As more and more streaming services invest in what has been termed a true crime documentary boom, investigative journalist John Allan-Namu has taken his own venture, The Last Door, to Africa’s biggest streaming service, Showmax.
Narrated by Namu himself, who also serves as the series’ creator and executive producer, The Last Door seeks to reveal hidden and unacknowledged truths about infamous crimes perpetrated in Kenya.
While some are more grim than others, each has an important story to tell.
“Every story in the series is important to me, because (I hope) it will get the audience asking questions about deaths that they have felt are/were unresolved, and give the public answers to the questions they have about the crimes that we feature,” Namu says.
At the heart of it all, Namu also hopes that ultimately, the series will give closure to those left behind or those affected by the deaths of the victims featured.
Namu sat with this idea for years before he decided to bring it to the screen as a true-crime series. The story, of course, is always in the research, especially in episodes that seeks answers about crimes that shocked the nation.
“The research really depends on the story we are following,” says Namu. “Some are more complex and require a few weeks of research, seeking permission to film and actually filming while others are more straightforward. There are some stories that were filmed in bits over time.”
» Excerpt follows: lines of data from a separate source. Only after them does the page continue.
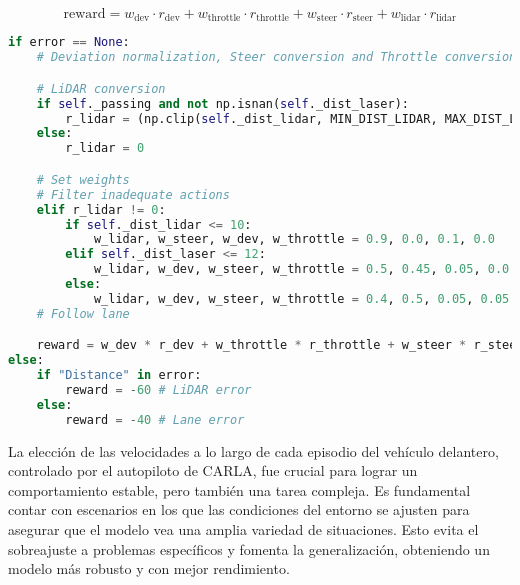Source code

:   \begin{myequation}[h]
    \begin{equation} 
      \text{reward} = w_{\text{dev}} \cdot r_{\text{dev}} + w_{\text{throttle}} \cdot r_{\text{throttle}} + w_{\text{steer}} \cdot r_{\text{steer}} + w_{\text{lidar}} \cdot r_{\text{lidar}}
    \end{equation} 
    \caption{Función de recompensa para el control adaptativo basado en \ac{PPO}.}
\label{eq:rew_ppo_adp}
  \end{myequation}

\begin{code}[H]
\begin{lstlisting}[language=Python]
if error == None:
    # Deviation normalization, Steer conversion and Throttle conversion

    # LiDAR conversion
    if self._passing and not np.isnan(self._dist_laser):
        r_lidar = (np.clip(self._dist_lidar, MIN_DIST_LIDAR, MAX_DIST_LIDAR) - MIN_DIST_LIDAR) / (MAX_DIST_LIDAR - MIN_DIST_LIDAR)       
    else:
        r_lidar = 0

    # Set weights
    # Filter inadequate actions
    elif r_lidar != 0:
        if self._dist_lidar <= 10:
            w_lidar, w_steer, w_dev, w_throttle = 0.9, 0.0, 0.1, 0.0
        elif self._dist_laser <= 12:
            w_lidar, w_dev, w_steer, w_throttle = 0.5, 0.45, 0.05, 0.0
        else:
            w_lidar, w_dev, w_steer, w_throttle = 0.4, 0.5, 0.05, 0.05
    # Follow lane

    reward = w_dev * r_dev + w_throttle * r_throttle + w_steer * r_steer + w_lidar * r_lidar
else:
    if "Distance" in error:
        reward = -60 # LiDAR error
    else:
        reward = -40 # Lane error
\end{lstlisting}
\caption[Función de recompensa respecto al \ac{LiDAR} para control de crucero adaptativo basado \ac{PPO}]{Función de recompensa respecto al \ac{LiDAR} para control de crucero adaptativo basado \ac{PPO}.}
\label{cod:rew_ppo_passing}
\end{code}

La elección de las velocidades a lo largo de cada episodio del vehículo delantero, controlado por el autopiloto de CARLA, fue crucial para lograr un comportamiento estable, pero también una tarea compleja. Es fundamental contar con escenarios en los que las condiciones del entorno se ajusten para asegurar que el modelo vea una amplia variedad de situaciones. Esto evita el sobreajuste a problemas específicos y fomenta la generalización, obteniendo un modelo más robusto y con mejor rendimiento.

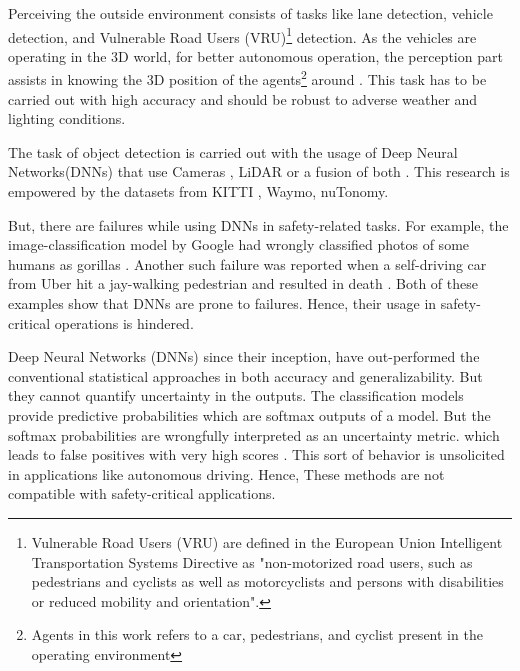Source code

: \documentclass[10pt,twocolumn,letterpaper]{article}
\begin{document}
Perceiving the outside environment consists of tasks like lane detection, vehicle detection, and Vulnerable Road Users (VRU)\footnote{Vulnerable Road Users (VRU) are defined in the European Union Intelligent Transportation Systems Directive as "non-motorized road users, such as pedestrians and cyclists as well as motorcyclists and persons with disabilities or reduced mobility and orientation".} detection. As the vehicles are operating in the 3D world, for better autonomous operation, the perception part assists in knowing the 3D position of the agents\footnote{Agents in this work refers to a car, pedestrians, and cyclist present in the operating environment} around \cite{KITTI2012}. This task has to be carried out with high accuracy and should be robust to adverse weather and lighting conditions. 

The task of object detection is carried out with the usage of Deep Neural Networks(DNNs) \cite{Rao2018, Arnold2019} that use Cameras \cite{Chen2016, Mousavian2017, Chabot2017, Chen2017}, LiDAR \cite{VOTE3DEEP2017, Zhou2018, Sahba2019, Simon2018, Xiang2015} or a fusion of both \cite{Du2018, FPointnet2018, AVOD2018, FrustumConvnet2019}. This research is empowered by the datasets from KITTI \cite{KITTI2012}, Waymo\cite{Waymo2019}, nuTonomy\cite{Caesar2020}.

But, there are failures while using DNNs in safety-related tasks. For example, \label{GoogleFailure} the image-classification model by Google had wrongly classified photos of some humans as gorillas \cite{Mulshine2015}. Another such failure was reported\label{Uberfailure} when a self-driving car from Uber hit a jay-walking pedestrian and resulted in death \cite{SLJCW2018}. Both of these examples show that DNNs are prone to failures. Hence, their usage in safety-critical operations is hindered.

Deep Neural Networks (DNNs) since their inception, have out-performed the conventional statistical approaches in both accuracy and generalizability. But they cannot quantify uncertainty in the outputs. The classification models provide predictive probabilities which are softmax outputs of a model. But the softmax probabilities are wrongfully interpreted as an uncertainty metric. which leads to false positives with very high scores \cite{Blundell2015, Malinin2018}. This sort of behavior is unsolicited in applications like autonomous driving. Hence, These methods are not compatible with safety-critical applications. 
\end{document}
The Last Door premieres with “The Death of an Heiress”, an episode that sees Namu travel to the coastal town of Lamu to meet Omar Lali, the man at the centre of the mysterious death of Keroche heiress Tecra Muigai. This episode also features emotional accounts from Tecra’s sister Anerlisa Muigai and her mother Tabitha Karanja, Nakuru Senator and CEO of Keroche Breweries.
Throughout the eight-part series, these moments with family members were the toughest for Namu to deal with in the course of filming.
“It is never easy watching people break down as they speak about their loved ones. That’s always hard,” he says.
From the River Yala murders to the death of the Kianjokoma brothers, every episode of The Last Door has a special place in Namu’s heart, but the story that he feels best represents victims is that of Naneu Muthoni’s murder, which occurred when they had kicked off production for the series.
“Naneu Muthoni was killed when we’d already begun filming the show, and before long we were filming her story with her family. Their openness in the wake of such tragedy was very humbling,” Namu says.
The Last Door isn’t his first foray into documentaries that explore human interest stories and expose the ills and failings of our society. In 2020, Namu and his team released the investigative documentary series Maisha Mkanda (also available on Showmax). Maisha Mkanda S1 won Best TV Documentary at Kalasha Awards 2020 for its episode “Road to Trauma”.
All eight episodes of the series are now streaming on Showmax.